16 Dicembre 2001

Incontri ravvicinati con l`euro

MENO 15 Code negli uffici postali della città e della provincia per accaparrarsi i primi kit di monetine
Incontri ravvicinati con l`euro

C?è anche chi li regala per Natale, festa con gli studenti nella sede di Mestre centro

L`Euro fa impazzire. E il minikit delle nuove monetine, messo in vendita ieri mattina negli uffici postali cittadini, è andato letteralmente a ruba. In quasi tutti gli uffici – a Venezia, a Mestre, anche in provincia – si sono formate lunghe code, addirittura prima dell`apertura degli sportelli, nonostante la neve e il freddo polare. Certo, non tutti volevano comperare l`Euro, c`era chi doveva ritirare la pensione e chi doveva pagare l`Ici. Comunque il mini kit, un sacchettino di plastica con 53 monete di diverso valore, ha fatto furore: all`ufficio postale di Venezia Rialto ne sono stati venduti 2.500, 400 alle Zattere, 300 a Sant`Elena, 500 a piazzale Roma, 350 a San Giobbe, 500 a San Polo, 450 a Castello, 1500 alle Poste centrali di Mestre in piazzale Donatori di sangue. Idem in provincia: 600 kit a Mira, 150 a Summaga, dove c`è l`ufficio postale più piccolo di tutto il veneziano.
L`euro finisce anche sotto l`albero. C`è stato chi aveva prenotato anche dieci mini kit e con quelli aveva pensato a un originale regalo di Natale con una modica spesa (costa infatti 25 mila lire), ma si è dovuto accontentare di un massimo di tre sacchettini – non ne venivano consegnati di più ad un`unica persona – e chi ha resistito anche tre ore in coda pur di accaparrarsi l`agognato pacchettino. Mentre i dipendenti delle Poste per cercare di dare risposta all`eccezionale afflusso di pubblico hanno affrontato alcune ore di lavoro in più “che non ci verranno retribuite“ – spiegavano ieri ai clienti. Tra i patiti dell`euro anche l`avvocato Mario D`Elia che si è messo in coda alle 7.30 di ieri, insieme all`antiquario Silvio Martina, davanti all`agenzia numero 4 di Piazza San Marco, per guadagnarsi, come responsabile del Codacons, il kit numero 1.

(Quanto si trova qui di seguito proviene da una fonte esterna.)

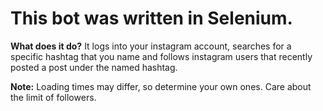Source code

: # **This bot was written in Selenium.** 

**What does it do?**
It logs into your instagram account, searches for a specific hashtag that you name and follows instagram users that recently posted a post under the named hashtag.

**Note:** Loading times may differ, so determine your own ones. Care about the limit of followers.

Festa intitolata “Benvenuto euro“, invece, alle Poste centrali di Mestre, dove il direttore regionale di Poste italiane Raffaele Galliano e il direttore della filiale di Venezia Edoardo Parri ieri mattina hanno ricevuto una scolaresca. Invitati gli alunni delle classi quarte e quinte delle sezioni C e D della “Cesare Battisti“, accompagnati dalla direttrice didattica Anna Giudici e dalle insegnanti Bruna Beghi, Marisa Festa e Patrizia Rocelli. I bambini hanno ricevuto dépliant contenenti informazioni sull`introduzione e sull`uso dell`euro, e in più un minikit con 53 monete del valore complessivo di 12,91 euro. Ma gli alunni, dell`euro, sanno già molto: «Un euro equivale a 1936,27 lire – ha detto prontamente Silvia De Natto, 10 anni – Dopo la virgola si contano solo i primi due decimali, per il terzo bisogna arrontondare: per difetto da 1 a 4, per eccesso da 5 a 9».

Domani gli uffici postali continueranno a vendere i kit. Dal 28 dicembre, invece, nell`ufficio di Mestre Centro partirà una campagna di informazione in collaborazione con il Consiglio nazionale consumatori e utenti: dal martedì al sabato, dalle 9 alle 13, esperti del Cncu forniranno chiarimenti sul passaggio dalla all`euro.

E intanto c`è chi l`euro lo regala: un commerciante di viale San Marco, dopo aver ricevuto il nulla osta della Banca d`Italia, ha comperato un bel po` di monetine per regalare ad ogni cliente un centesimo di euro.